London: Researchers have managed to use cellulose from wood in a 3D printer to churn out a variety of three-dimensional objectS. The team also added carbon nanotubes to create electrically conductive material. The potential applications for such products range from sensors integrated with packaging, to textiles that convert body heat to electricity and wound dressings that can communicate with healthcare workers, the researchers said. Cellulose and other raw material based on wood will be able to compete with fossil-based plastics and metals in the on-going additive manufacturing revolution.
“Combining the use of cellulose to the fast technological development of 3D printing offers great environmental advantages,” said research leader professor Paul Gatenholm from Chalmers University of Technology, Sweden. “Cellulose is an unlimited renewable commodity that is completely biodegradable.” The difficulty using cellulose in additive manufacturing is that cellulose does not melt when heated. Therefore, the 3D printers and processes designed for printing plastics and metals cannot be used for materials like cellulose.

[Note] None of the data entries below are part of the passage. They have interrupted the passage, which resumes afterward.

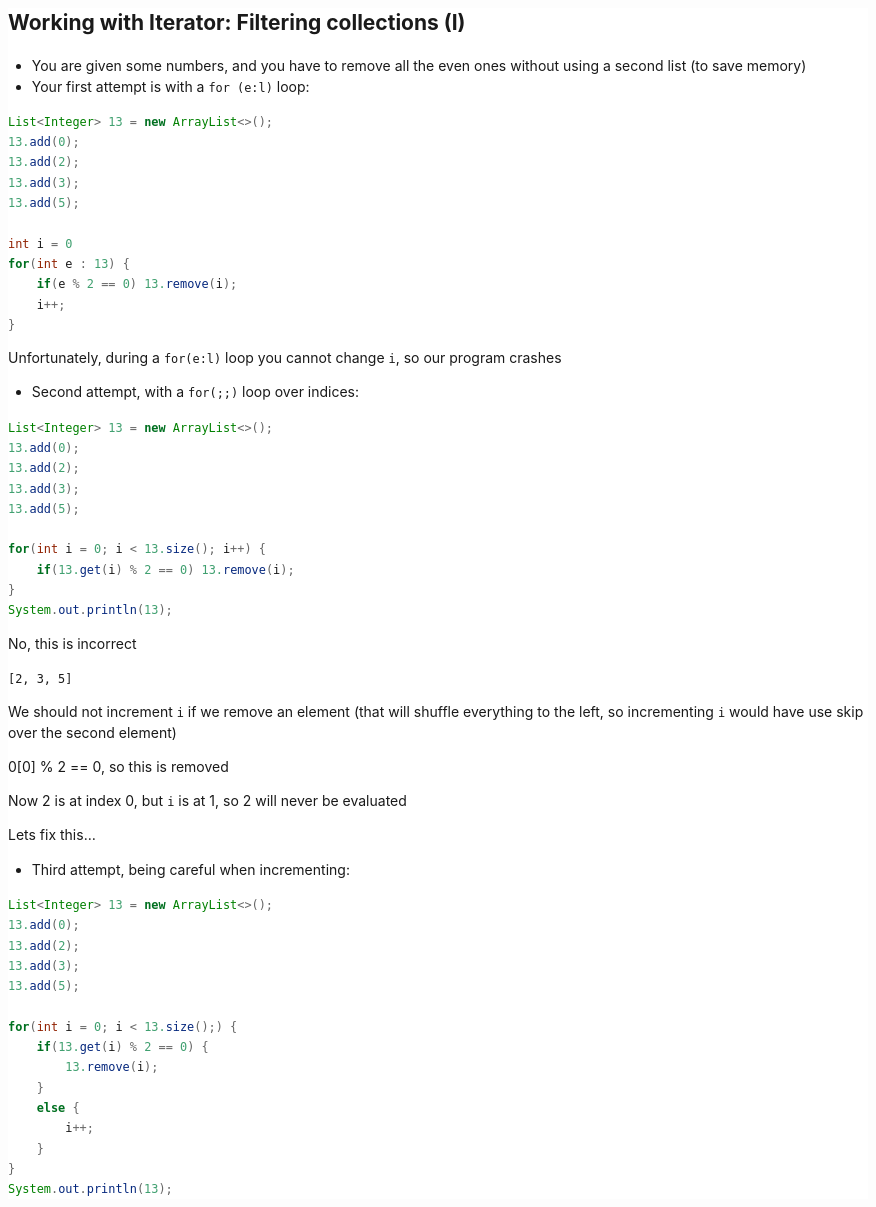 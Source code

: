 ## Working with Iterator: Filtering collections (I)

- You are given some numbers, and you have to remove all the even ones without using a second list (to save memory)
- Your first attempt is with a `for (e:l)` loop:

```Java
List<Integer> 13 = new ArrayList<>();
13.add(0);
13.add(2);
13.add(3);
13.add(5);

int i = 0
for(int e : 13) {
	if(e % 2 == 0) 13.remove(i);
	i++;
}
```

Unfortunately, during a `for(e:l)` loop you cannot change `i`, so our program crashes

- Second attempt, with a `for(;;)` loop over indices:

```Java
List<Integer> 13 = new ArrayList<>();
13.add(0);
13.add(2);
13.add(3);
13.add(5);

for(int i = 0; i < 13.size(); i++) {
	if(13.get(i) % 2 == 0) 13.remove(i);
}
System.out.println(13);
```

No, this is incorrect

`[2, 3, 5]`

We should not increment `i` if we remove an element (that will shuffle everything to the left, so incrementing `i` would have use skip over the second element)

0[0] % 2 == 0, so this is removed

Now 2 is at index 0, but `i` is at 1, so 2 will never be evaluated

Lets fix this…

- Third attempt, being careful when incrementing:

```Java
List<Integer> 13 = new ArrayList<>();
13.add(0);
13.add(2);
13.add(3);
13.add(5);

for(int i = 0; i < 13.size();) {
	if(13.get(i) % 2 == 0) {
		13.remove(i);
	}
	else {
		i++;
	}
}
System.out.println(13);
```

The researchers solved this problem by mixing cellulose nanofibrils in a hydrogel consisting of 95-99 percent water. The gel could then in turn be dispensed with high fidelity into the researchers’ 3D bioprinter, which was earlier used to produce scaffolds for growing cells, where the end application is patient-specific implants. The next challenge was to dry the printed gel-like objects without them losing their three-dimensional shape. “The drying process is critical,” Gatenholm said.

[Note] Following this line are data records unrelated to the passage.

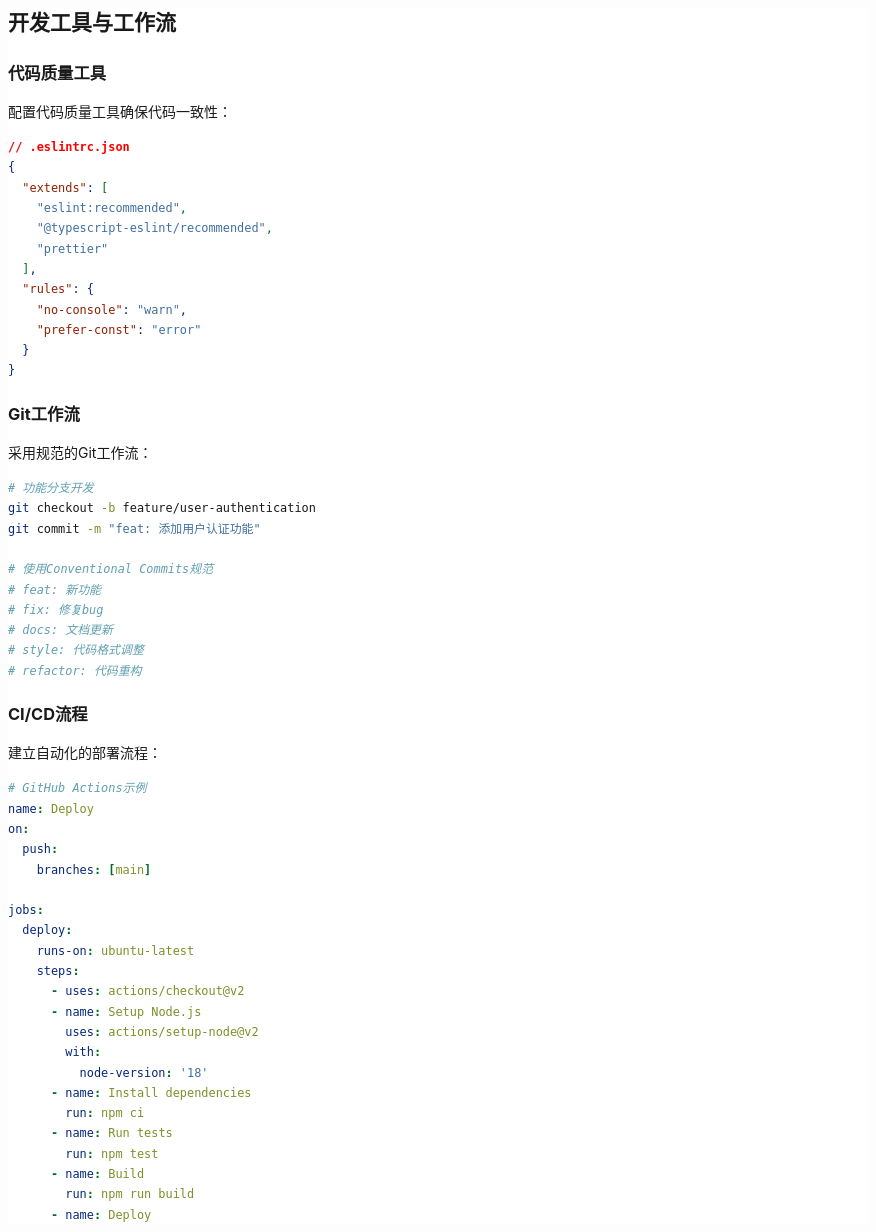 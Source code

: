 ## 开发工具与工作流

### 代码质量工具

配置代码质量工具确保代码一致性：

```json
// .eslintrc.json
{
  "extends": [
    "eslint:recommended",
    "@typescript-eslint/recommended",
    "prettier"
  ],
  "rules": {
    "no-console": "warn",
    "prefer-const": "error"
  }
}
```

### Git工作流

采用规范的Git工作流：

```bash
# 功能分支开发
git checkout -b feature/user-authentication
git commit -m "feat: 添加用户认证功能"

# 使用Conventional Commits规范
# feat: 新功能
# fix: 修复bug
# docs: 文档更新
# style: 代码格式调整
# refactor: 代码重构
```

### CI/CD流程

建立自动化的部署流程：

```yaml
# GitHub Actions示例
name: Deploy
on:
  push:
    branches: [main]

jobs:
  deploy:
    runs-on: ubuntu-latest
    steps:
      - uses: actions/checkout@v2
      - name: Setup Node.js
        uses: actions/setup-node@v2
        with:
          node-version: '18'
      - name: Install dependencies
        run: npm ci
      - name: Run tests
        run: npm test
      - name: Build
        run: npm run build
      - name: Deploy
```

“We have developed a process in which we freeze the objects and remove water by different means as to control the shape of the dry objects.” Furthermore, the cellulose gel was mixed with carbon nanotubes to create electrically conductive ink after drying. Carbon nanotubes conduct electricity and another project at Wallenberg Wood Science Centre aims at developing carbon nanotubes using wood. Using the two gels together, one conductive and one non-conductive and controlling the drying process, the researchers produced 3 D circuits, where the resolution increased significantly upon drying. The two gels together provide a base for the possible development of wide range of products made by cellulose with in-built electric currents. The research results were presented at the conference ‘New Materials From Trees’ in Stockholm, Sweden, June 15-17.